- _Required work_:
Pull out every line below holding the word "stringliteral".

- _Data for analysis_:

══════════

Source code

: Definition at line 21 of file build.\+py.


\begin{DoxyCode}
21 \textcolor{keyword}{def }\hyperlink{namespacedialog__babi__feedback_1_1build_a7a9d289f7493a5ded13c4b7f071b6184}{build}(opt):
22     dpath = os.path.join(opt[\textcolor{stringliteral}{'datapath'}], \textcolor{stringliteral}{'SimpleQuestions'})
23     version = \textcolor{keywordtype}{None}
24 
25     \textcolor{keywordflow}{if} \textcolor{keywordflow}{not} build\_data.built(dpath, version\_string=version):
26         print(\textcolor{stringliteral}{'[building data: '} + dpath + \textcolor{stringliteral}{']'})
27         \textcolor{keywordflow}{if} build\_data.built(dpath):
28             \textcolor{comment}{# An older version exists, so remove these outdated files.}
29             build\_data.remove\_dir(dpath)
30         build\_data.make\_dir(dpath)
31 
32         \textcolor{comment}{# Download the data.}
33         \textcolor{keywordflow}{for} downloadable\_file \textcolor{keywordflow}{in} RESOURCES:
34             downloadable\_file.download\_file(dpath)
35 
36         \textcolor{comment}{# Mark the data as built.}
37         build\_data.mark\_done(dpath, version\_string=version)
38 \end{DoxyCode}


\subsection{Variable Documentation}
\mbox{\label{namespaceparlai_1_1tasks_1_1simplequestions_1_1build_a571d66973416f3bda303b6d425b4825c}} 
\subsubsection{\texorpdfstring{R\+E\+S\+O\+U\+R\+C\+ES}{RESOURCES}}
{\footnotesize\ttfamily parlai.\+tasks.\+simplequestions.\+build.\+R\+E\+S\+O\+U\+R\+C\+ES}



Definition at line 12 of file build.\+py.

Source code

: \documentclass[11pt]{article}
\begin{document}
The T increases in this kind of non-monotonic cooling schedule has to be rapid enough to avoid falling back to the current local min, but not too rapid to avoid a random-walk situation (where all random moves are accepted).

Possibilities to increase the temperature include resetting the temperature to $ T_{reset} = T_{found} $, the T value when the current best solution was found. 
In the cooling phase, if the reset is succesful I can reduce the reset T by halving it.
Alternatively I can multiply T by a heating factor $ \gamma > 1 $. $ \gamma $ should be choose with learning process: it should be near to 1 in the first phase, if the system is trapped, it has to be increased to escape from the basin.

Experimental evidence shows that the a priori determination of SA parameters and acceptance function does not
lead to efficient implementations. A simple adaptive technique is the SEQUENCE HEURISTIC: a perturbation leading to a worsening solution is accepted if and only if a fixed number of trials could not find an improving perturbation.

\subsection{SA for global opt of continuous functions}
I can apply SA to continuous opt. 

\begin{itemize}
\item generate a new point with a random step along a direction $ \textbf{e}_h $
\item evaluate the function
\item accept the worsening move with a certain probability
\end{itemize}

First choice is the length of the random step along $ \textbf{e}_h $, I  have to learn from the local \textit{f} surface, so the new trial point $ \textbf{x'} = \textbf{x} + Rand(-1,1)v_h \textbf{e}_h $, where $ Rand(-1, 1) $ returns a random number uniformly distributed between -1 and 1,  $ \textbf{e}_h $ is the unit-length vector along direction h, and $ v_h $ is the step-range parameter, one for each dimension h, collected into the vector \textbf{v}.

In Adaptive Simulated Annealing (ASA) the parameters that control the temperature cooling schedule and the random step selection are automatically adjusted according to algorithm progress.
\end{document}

══════════

- _Finished task_:
22     dpath = os.path.join(opt[\textcolor{stringliteral}{'datapath'}], \textcolor{stringliteral}{'SimpleQuestions'})
26         print(\textcolor{stringliteral}{'[building data: '} + dpath + \textcolor{stringliteral}{']'})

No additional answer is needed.